** What is required **
What is needed is an exact copy of the data that follows.

** Source material **
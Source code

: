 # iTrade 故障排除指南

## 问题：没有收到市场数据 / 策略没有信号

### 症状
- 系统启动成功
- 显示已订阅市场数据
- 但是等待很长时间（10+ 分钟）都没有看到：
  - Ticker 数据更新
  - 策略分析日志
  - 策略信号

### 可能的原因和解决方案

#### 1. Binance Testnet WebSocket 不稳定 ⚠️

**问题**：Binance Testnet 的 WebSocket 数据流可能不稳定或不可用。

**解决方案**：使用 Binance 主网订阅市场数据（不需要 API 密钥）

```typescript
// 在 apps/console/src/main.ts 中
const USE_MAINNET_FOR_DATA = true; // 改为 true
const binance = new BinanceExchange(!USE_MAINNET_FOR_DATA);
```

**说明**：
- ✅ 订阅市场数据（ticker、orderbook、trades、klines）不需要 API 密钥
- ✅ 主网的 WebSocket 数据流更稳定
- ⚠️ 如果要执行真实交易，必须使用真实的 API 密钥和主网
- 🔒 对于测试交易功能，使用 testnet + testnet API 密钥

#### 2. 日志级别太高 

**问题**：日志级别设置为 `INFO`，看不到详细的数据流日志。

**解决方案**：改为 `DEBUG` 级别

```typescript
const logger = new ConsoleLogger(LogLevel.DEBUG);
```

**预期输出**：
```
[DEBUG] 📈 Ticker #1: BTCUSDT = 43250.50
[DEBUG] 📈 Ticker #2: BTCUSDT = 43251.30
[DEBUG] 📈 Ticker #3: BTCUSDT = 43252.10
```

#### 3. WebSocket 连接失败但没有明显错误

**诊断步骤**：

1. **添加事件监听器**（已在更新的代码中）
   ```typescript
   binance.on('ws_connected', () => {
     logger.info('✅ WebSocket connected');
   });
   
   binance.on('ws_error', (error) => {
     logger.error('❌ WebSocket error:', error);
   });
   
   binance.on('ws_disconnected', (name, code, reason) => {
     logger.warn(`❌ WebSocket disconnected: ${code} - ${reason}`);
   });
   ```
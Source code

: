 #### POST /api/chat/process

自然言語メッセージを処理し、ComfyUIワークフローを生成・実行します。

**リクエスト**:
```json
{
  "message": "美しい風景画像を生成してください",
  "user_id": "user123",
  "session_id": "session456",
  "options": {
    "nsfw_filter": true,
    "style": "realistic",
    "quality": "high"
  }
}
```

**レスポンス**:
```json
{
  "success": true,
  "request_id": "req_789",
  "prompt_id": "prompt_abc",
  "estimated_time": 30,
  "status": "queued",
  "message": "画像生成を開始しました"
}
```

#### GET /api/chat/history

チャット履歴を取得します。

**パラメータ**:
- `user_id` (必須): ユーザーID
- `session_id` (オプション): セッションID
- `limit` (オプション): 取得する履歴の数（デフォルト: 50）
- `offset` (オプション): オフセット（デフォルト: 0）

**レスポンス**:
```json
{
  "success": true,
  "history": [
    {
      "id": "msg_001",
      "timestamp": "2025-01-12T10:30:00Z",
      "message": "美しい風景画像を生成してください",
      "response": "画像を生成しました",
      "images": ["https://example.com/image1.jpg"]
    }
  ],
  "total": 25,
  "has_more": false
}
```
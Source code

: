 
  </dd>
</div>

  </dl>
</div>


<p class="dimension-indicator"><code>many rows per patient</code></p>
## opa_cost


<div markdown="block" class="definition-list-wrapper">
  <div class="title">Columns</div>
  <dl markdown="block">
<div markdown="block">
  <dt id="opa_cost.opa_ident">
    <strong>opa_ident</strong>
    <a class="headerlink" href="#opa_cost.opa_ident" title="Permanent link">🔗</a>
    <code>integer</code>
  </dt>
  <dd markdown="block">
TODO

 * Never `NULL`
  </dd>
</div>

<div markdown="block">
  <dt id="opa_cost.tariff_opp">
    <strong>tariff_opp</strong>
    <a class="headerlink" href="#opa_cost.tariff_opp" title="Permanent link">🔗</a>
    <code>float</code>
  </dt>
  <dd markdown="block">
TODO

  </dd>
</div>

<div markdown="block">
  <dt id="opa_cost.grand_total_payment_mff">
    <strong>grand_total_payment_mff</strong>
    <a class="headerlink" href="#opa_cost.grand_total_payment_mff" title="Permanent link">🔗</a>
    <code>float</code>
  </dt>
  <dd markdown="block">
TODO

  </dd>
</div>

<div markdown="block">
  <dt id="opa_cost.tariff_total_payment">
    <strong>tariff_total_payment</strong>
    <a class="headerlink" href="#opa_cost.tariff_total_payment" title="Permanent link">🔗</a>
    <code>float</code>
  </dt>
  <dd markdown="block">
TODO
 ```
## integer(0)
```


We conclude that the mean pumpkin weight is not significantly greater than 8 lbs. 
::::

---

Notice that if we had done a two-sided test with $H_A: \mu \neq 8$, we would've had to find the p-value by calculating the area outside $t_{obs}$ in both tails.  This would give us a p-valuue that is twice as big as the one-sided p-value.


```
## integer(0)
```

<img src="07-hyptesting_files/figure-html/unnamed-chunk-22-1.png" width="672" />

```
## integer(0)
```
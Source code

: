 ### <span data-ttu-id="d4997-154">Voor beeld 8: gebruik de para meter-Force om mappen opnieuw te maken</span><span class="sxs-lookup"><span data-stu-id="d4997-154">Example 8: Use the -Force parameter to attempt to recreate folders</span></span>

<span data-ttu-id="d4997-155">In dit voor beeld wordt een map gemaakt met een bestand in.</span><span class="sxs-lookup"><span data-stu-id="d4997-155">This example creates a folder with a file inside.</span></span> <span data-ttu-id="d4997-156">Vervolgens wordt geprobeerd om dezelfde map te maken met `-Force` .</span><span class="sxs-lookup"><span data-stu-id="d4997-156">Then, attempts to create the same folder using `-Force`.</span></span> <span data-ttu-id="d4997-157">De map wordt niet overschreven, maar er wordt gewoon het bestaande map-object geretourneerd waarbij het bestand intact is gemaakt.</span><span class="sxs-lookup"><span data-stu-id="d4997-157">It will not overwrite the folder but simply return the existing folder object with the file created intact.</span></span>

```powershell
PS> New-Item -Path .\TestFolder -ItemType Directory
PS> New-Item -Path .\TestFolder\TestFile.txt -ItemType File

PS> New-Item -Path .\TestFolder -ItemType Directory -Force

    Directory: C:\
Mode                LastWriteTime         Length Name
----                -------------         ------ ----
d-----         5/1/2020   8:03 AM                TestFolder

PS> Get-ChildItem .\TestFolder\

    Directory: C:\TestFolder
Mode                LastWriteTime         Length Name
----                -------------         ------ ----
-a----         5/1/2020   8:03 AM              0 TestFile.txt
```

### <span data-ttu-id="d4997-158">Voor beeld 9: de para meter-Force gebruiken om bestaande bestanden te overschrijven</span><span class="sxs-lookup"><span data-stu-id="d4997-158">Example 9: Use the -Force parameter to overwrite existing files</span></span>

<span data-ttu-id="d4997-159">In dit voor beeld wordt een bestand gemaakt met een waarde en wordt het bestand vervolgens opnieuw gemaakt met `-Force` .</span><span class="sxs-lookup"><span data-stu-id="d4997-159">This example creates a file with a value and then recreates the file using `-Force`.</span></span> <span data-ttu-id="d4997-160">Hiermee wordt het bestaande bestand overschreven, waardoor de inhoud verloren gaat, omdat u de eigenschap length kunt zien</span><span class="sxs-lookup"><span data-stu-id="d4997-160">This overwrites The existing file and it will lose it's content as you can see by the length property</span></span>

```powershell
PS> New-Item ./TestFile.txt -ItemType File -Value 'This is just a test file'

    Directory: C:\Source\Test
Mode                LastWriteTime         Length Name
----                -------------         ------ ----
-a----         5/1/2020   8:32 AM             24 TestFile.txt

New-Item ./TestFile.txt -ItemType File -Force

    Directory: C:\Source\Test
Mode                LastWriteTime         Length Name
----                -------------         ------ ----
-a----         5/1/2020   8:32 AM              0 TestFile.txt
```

** Finished exercise **
Source code

: # iTrade 故障排除指南

## 问题：没有收到市场数据 / 策略没有信号

### 症状
- 系统启动成功
- 显示已订阅市场数据
- 但是等待很长时间（10+ 分钟）都没有看到：
  - Ticker 数据更新
  - 策略分析日志
  - 策略信号

### 可能的原因和解决方案

#### 1. Binance Testnet WebSocket 不稳定 ⚠️

**问题**：Binance Testnet 的 WebSocket 数据流可能不稳定或不可用。

**解决方案**：使用 Binance 主网订阅市场数据（不需要 API 密钥）

```typescript
// 在 apps/console/src/main.ts 中
const USE_MAINNET_FOR_DATA = true; // 改为 true
const binance = new BinanceExchange(!USE_MAINNET_FOR_DATA);
```

**说明**：
- ✅ 订阅市场数据（ticker、orderbook、trades、klines）不需要 API 密钥
- ✅ 主网的 WebSocket 数据流更稳定
- ⚠️ 如果要执行真实交易，必须使用真实的 API 密钥和主网
- 🔒 对于测试交易功能，使用 testnet + testnet API 密钥

#### 2. 日志级别太高 

**问题**：日志级别设置为 `INFO`，看不到详细的数据流日志。

**解决方案**：改为 `DEBUG` 级别

```typescript
const logger = new ConsoleLogger(LogLevel.DEBUG);
```

**预期输出**：
```
[DEBUG] 📈 Ticker #1: BTCUSDT = 43250.50
[DEBUG] 📈 Ticker #2: BTCUSDT = 43251.30
[DEBUG] 📈 Ticker #3: BTCUSDT = 43252.10
```

#### 3. WebSocket 连接失败但没有明显错误

**诊断步骤**：

1. **添加事件监听器**（已在更新的代码中）
   ```typescript
   binance.on('ws_connected', () => {
     logger.info('✅ WebSocket connected');
   });
   
   binance.on('ws_error', (error) => {
     logger.error('❌ WebSocket error:', error);
   });
   
   binance.on('ws_disconnected', (name, code, reason) => {
     logger.warn(`❌ WebSocket disconnected: ${code} - ${reason}`);
   });
   ```
Source code

: #### POST /api/chat/process

自然言語メッセージを処理し、ComfyUIワークフローを生成・実行します。

**リクエスト**:
```json
{
  "message": "美しい風景画像を生成してください",
  "user_id": "user123",
  "session_id": "session456",
  "options": {
    "nsfw_filter": true,
    "style": "realistic",
    "quality": "high"
  }
}
```

**レスポンス**:
```json
{
  "success": true,
  "request_id": "req_789",
  "prompt_id": "prompt_abc",
  "estimated_time": 30,
  "status": "queued",
  "message": "画像生成を開始しました"
}
```

#### GET /api/chat/history

チャット履歴を取得します。

**パラメータ**:
- `user_id` (必須): ユーザーID
- `session_id` (オプション): セッションID
- `limit` (オプション): 取得する履歴の数（デフォルト: 50）
- `offset` (オプション): オフセット（デフォルト: 0）

**レスポンス**:
```json
{
  "success": true,
  "history": [
    {
      "id": "msg_001",
      "timestamp": "2025-01-12T10:30:00Z",
      "message": "美しい風景画像を生成してください",
      "response": "画像を生成しました",
      "images": ["https://example.com/image1.jpg"]
    }
  ],
  "total": 25,
  "has_more": false
}
```
Source code

: 
  </dd>
</div>

  </dl>
</div>


<p class="dimension-indicator"><code>many rows per patient</code></p>
## opa_cost


<div markdown="block" class="definition-list-wrapper">
  <div class="title">Columns</div>
  <dl markdown="block">
<div markdown="block">
  <dt id="opa_cost.opa_ident">
    <strong>opa_ident</strong>
    <a class="headerlink" href="#opa_cost.opa_ident" title="Permanent link">🔗</a>
    <code>integer</code>
  </dt>
  <dd markdown="block">
TODO

 * Never `NULL`
  </dd>
</div>

<div markdown="block">
  <dt id="opa_cost.tariff_opp">
    <strong>tariff_opp</strong>
    <a class="headerlink" href="#opa_cost.tariff_opp" title="Permanent link">🔗</a>
    <code>float</code>
  </dt>
  <dd markdown="block">
TODO

  </dd>
</div>

<div markdown="block">
  <dt id="opa_cost.grand_total_payment_mff">
    <strong>grand_total_payment_mff</strong>
    <a class="headerlink" href="#opa_cost.grand_total_payment_mff" title="Permanent link">🔗</a>
    <code>float</code>
  </dt>
  <dd markdown="block">
TODO

  </dd>
</div>

<div markdown="block">
  <dt id="opa_cost.tariff_total_payment">
    <strong>tariff_total_payment</strong>
    <a class="headerlink" href="#opa_cost.tariff_total_payment" title="Permanent link">🔗</a>
    <code>float</code>
  </dt>
  <dd markdown="block">
TODO
 ```
## integer(0)
```


We conclude that the mean pumpkin weight is not significantly greater than 8 lbs. 
::::

---

Notice that if we had done a two-sided test with $H_A: \mu \neq 8$, we would've had to find the p-value by calculating the area outside $t_{obs}$ in both tails.  This would give us a p-valuue that is twice as big as the one-sided p-value.


```
## integer(0)
```

<img src="07-hyptesting_files/figure-html/unnamed-chunk-22-1.png" width="672" />

```
## integer(0)
```
Source code

: ### <span data-ttu-id="d4997-154">Voor beeld 8: gebruik de para meter-Force om mappen opnieuw te maken</span><span class="sxs-lookup"><span data-stu-id="d4997-154">Example 8: Use the -Force parameter to attempt to recreate folders</span></span>

<span data-ttu-id="d4997-155">In dit voor beeld wordt een map gemaakt met een bestand in.</span><span class="sxs-lookup"><span data-stu-id="d4997-155">This example creates a folder with a file inside.</span></span> <span data-ttu-id="d4997-156">Vervolgens wordt geprobeerd om dezelfde map te maken met `-Force` .</span><span class="sxs-lookup"><span data-stu-id="d4997-156">Then, attempts to create the same folder using `-Force`.</span></span> <span data-ttu-id="d4997-157">De map wordt niet overschreven, maar er wordt gewoon het bestaande map-object geretourneerd waarbij het bestand intact is gemaakt.</span><span class="sxs-lookup"><span data-stu-id="d4997-157">It will not overwrite the folder but simply return the existing folder object with the file created intact.</span></span>

```powershell
PS> New-Item -Path .\TestFolder -ItemType Directory
PS> New-Item -Path .\TestFolder\TestFile.txt -ItemType File

PS> New-Item -Path .\TestFolder -ItemType Directory -Force

    Directory: C:\
Mode                LastWriteTime         Length Name
----                -------------         ------ ----
d-----         5/1/2020   8:03 AM                TestFolder

PS> Get-ChildItem .\TestFolder\

    Directory: C:\TestFolder
Mode                LastWriteTime         Length Name
----                -------------         ------ ----
-a----         5/1/2020   8:03 AM              0 TestFile.txt
```

### <span data-ttu-id="d4997-158">Voor beeld 9: de para meter-Force gebruiken om bestaande bestanden te overschrijven</span><span class="sxs-lookup"><span data-stu-id="d4997-158">Example 9: Use the -Force parameter to overwrite existing files</span></span>

<span data-ttu-id="d4997-159">In dit voor beeld wordt een bestand gemaakt met een waarde en wordt het bestand vervolgens opnieuw gemaakt met `-Force` .</span><span class="sxs-lookup"><span data-stu-id="d4997-159">This example creates a file with a value and then recreates the file using `-Force`.</span></span> <span data-ttu-id="d4997-160">Hiermee wordt het bestaande bestand overschreven, waardoor de inhoud verloren gaat, omdat u de eigenschap length kunt zien</span><span class="sxs-lookup"><span data-stu-id="d4997-160">This overwrites The existing file and it will lose it's content as you can see by the length property</span></span>

```powershell
PS> New-Item ./TestFile.txt -ItemType File -Value 'This is just a test file'

    Directory: C:\Source\Test
Mode                LastWriteTime         Length Name
----                -------------         ------ ----
-a----         5/1/2020   8:32 AM             24 TestFile.txt

New-Item ./TestFile.txt -ItemType File -Force

    Directory: C:\Source\Test
Mode                LastWriteTime         Length Name
----                -------------         ------ ----
-a----         5/1/2020   8:32 AM              0 TestFile.txt
```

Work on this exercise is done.